The way I am thinking of to approach it is to make a meta programming language that takes individual simple programs and has ways of telling the computer which things can be done in parallel and what parts of the meta program depend on the other parts. Here's a diagram:
This meta program consists of 5 smaller programs that are ordered in columns from left to right. Every column further to the right depends on results from one or more programs from a column to its left. Each of these programs has a list of things that it needs to do and the metaprogram handles communication between them. The parralization comes in for instance in function f at the top left. Because it's to do list is an unordered list, the metaprogram will know that all of the things on its to do list can happen at the same time, so it will run in this case 3 simultaneous copies of f doing each of the things on its list. And also anything else in the first column can also happen at the same because programs in that column don't have dependencies as there is nothing further to the left.

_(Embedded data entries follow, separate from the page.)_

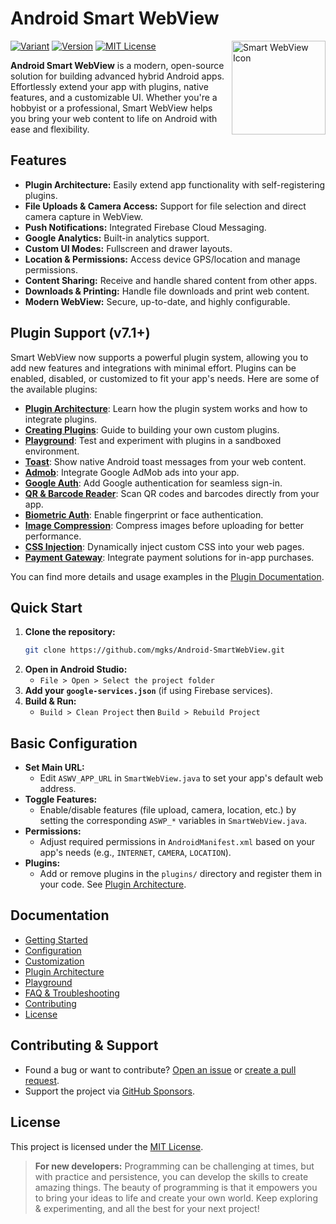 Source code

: <!--
  Smart WebView 7.0

  MIT License (https://opensource.org/licenses/MIT)

  Smart WebView is an Open Source project that integrates native features into
  WebView to help create advanced hybrid applications (https://github.com/mgks/Android-SmartWebView).

  Explore plugins and enhanced capabilities: (https://docs.mgks.dev/smart-webview/plugins)
  Join the discussion: (https://github.com/mgks/Android-SmartWebView/discussions)
  Support Smart WebView: (https://github.com/sponsors/mgks)

  Your support and acknowledgment of the project's source are greatly appreciated.
  Giving credit to developers encourages them to create better projects.
-->

# Android Smart WebView

<a href="https://github.com/mgks/Android-SmartWebView/">
  <img align="right" src="https://raw.githubusercontent.com/mgks/Android-SmartWebView/master/app/src/main/res/mipmap-xxxhdpi/ic_launcher.png" width="150" alt="Smart WebView Icon">
</a>

<p>
  <a href="#features"><img alt="Variant" src="https://img.shields.io/badge/language-java-red.svg"></a>
  <a href="https://github.com/mgks/Android-SmartWebView/releases"><img alt="Version" src="https://img.shields.io/badge/version-7.0-green.svg"></a>
  <a href="https://github.com/mgks/Android-SmartWebView/blob/master/LICENSE"><img alt="MIT License" src="https://img.shields.io/badge/license-MIT-blue.svg"></a>
</p>

**Android Smart WebView** is a modern, open-source solution for building advanced hybrid Android apps. Effortlessly extend your app with plugins, native features, and a customizable UI. Whether you're a hobbyist or a professional, Smart WebView helps you bring your web content to life on Android with ease and flexibility.

## Features

- **Plugin Architecture:** Easily extend app functionality with self-registering plugins.
- **File Uploads & Camera Access:** Support for file selection and direct camera capture in WebView.
- **Push Notifications:** Integrated Firebase Cloud Messaging.
- **Google Analytics:** Built-in analytics support.
- **Custom UI Modes:** Fullscreen and drawer layouts.
- **Location & Permissions:** Access device GPS/location and manage permissions.
- **Content Sharing:** Receive and handle shared content from other apps.
- **Downloads & Printing:** Handle file downloads and print web content.
- **Modern WebView:** Secure, up-to-date, and highly configurable.

## Plugin Support (v7.1+)

Smart WebView now supports a powerful plugin system, allowing you to add new features and integrations with minimal effort. Plugins can be enabled, disabled, or customized to fit your app's needs. Here are some of the available plugins:

- [**Plugin Architecture**](https://docs.mgks.dev/smart-webview/plugins): Learn how the plugin system works and how to integrate plugins.
- [**Creating Plugins**](https://docs.mgks.dev/smart-webview/plugins/creating-plugins): Guide to building your own custom plugins.
- [**Playground**](https://docs.mgks.dev/smart-webview/plugins/playground): Test and experiment with plugins in a sandboxed environment.
- [**Toast**](https://docs.mgks.dev/smart-webview/plugins/toast): Show native Android toast messages from your web content.
- [**Admob**](https://docs.mgks.dev/smart-webview/plugins/admob): Integrate Google AdMob ads into your app.
- [**Google Auth**](https://docs.mgks.dev/smart-webview/plugins/google-auth): Add Google authentication for seamless sign-in.
- [**QR & Barcode Reader**](https://docs.mgks.dev/smart-webview/plugins/qr-barcode-reader): Scan QR codes and barcodes directly from your app.
- [**Biometric Auth**](https://docs.mgks.dev/smart-webview/plugins/biometric-auth): Enable fingerprint or face authentication.
- [**Image Compression**](https://docs.mgks.dev/smart-webview/plugins/image-compression): Compress images before uploading for better performance.
- [**CSS Injection**](https://docs.mgks.dev/smart-webview/plugins/css-injection): Dynamically inject custom CSS into your web pages.
- [**Payment Gateway**](https://docs.mgks.dev/smart-webview/plugins/payment-gateway): Integrate payment solutions for in-app purchases.

You can find more details and usage examples in the [Plugin Documentation](https://docs.mgks.dev/smart-webview/plugins).

## Quick Start

1. **Clone the repository:**
   ```sh
   git clone https://github.com/mgks/Android-SmartWebView.git
   ```
2. **Open in Android Studio:**
   - `File > Open > Select the project folder`
3. **Add your `google-services.json`** (if using Firebase services).
4. **Build & Run:**
   - `Build > Clean Project` then `Build > Rebuild Project`

## Basic Configuration

- **Set Main URL:**
  - Edit `ASWV_APP_URL` in `SmartWebView.java` to set your app's default web address.
- **Toggle Features:**
  - Enable/disable features (file upload, camera, location, etc.) by setting the corresponding `ASWP_*` variables in `SmartWebView.java`.
- **Permissions:**
  - Adjust required permissions in `AndroidManifest.xml` based on your app's needs (e.g., `INTERNET`, `CAMERA`, `LOCATION`).
- **Plugins:**
  - Add or remove plugins in the `plugins/` directory and register them in your code. See [Plugin Architecture](https://docs.mgks.dev/smart-webview/plugins).

## Documentation
- [Getting Started](https://docs.mgks.dev/smart-webview/)
- [Configuration](https://docs.mgks.dev/smart-webview/configuration)
- [Customization](https://docs.mgks.dev/smart-webview/customization)
- [Plugin Architecture](https://docs.mgks.dev/smart-webview/plugins)
- [Playground](https://docs.mgks.dev/smart-webview/plugins/playground)
- [FAQ & Troubleshooting](https://docs.mgks.dev/smart-webview/faq/)
- [Contributing](https://docs.mgks.dev/smart-webview/contributing)
- [License](https://docs.mgks.dev/smart-webview/license)

## Contributing & Support
- Found a bug or want to contribute? [Open an issue](https://github.com/mgks/Android-SmartWebView/issues) or [create a pull request](https://github.com/mgks/Android-SmartWebView/pulls).
- Support the project via [GitHub Sponsors](https://github.com/sponsors/mgks).

## License
This project is licensed under the [MIT License](LICENSE).

> **For new developers:** Programming can be challenging at times, but with practice and persistence, you can develop the skills to create amazing things. The beauty of programming is that it empowers you to bring your ideas to life and create your own world. Keep exploring & experimenting, and all the best for your next project!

But h in the bottom left unlike f has an ordered list so those things have to happen sequentially.
G is an indexed function which consists of multiple copies of the same program waiting on different inputs from the multiple copies of f that run. And j is an example of a program that depends on everything to the left of it and is supposed to sequentially reply back to h to get the next input. The metaprogram would keep track of when j's inputs have all been satisfied and it can be run. This would happen when every copy of g finishes and it's received an input from h.
The metaprogram could potentially run many times faster than a regular program run sequentially step by step depending on how many processors the system has.
So now the thing would be to find a good syntax for the meta programming language and write an implementation. I think this is the gist of a good way to approach the problem though.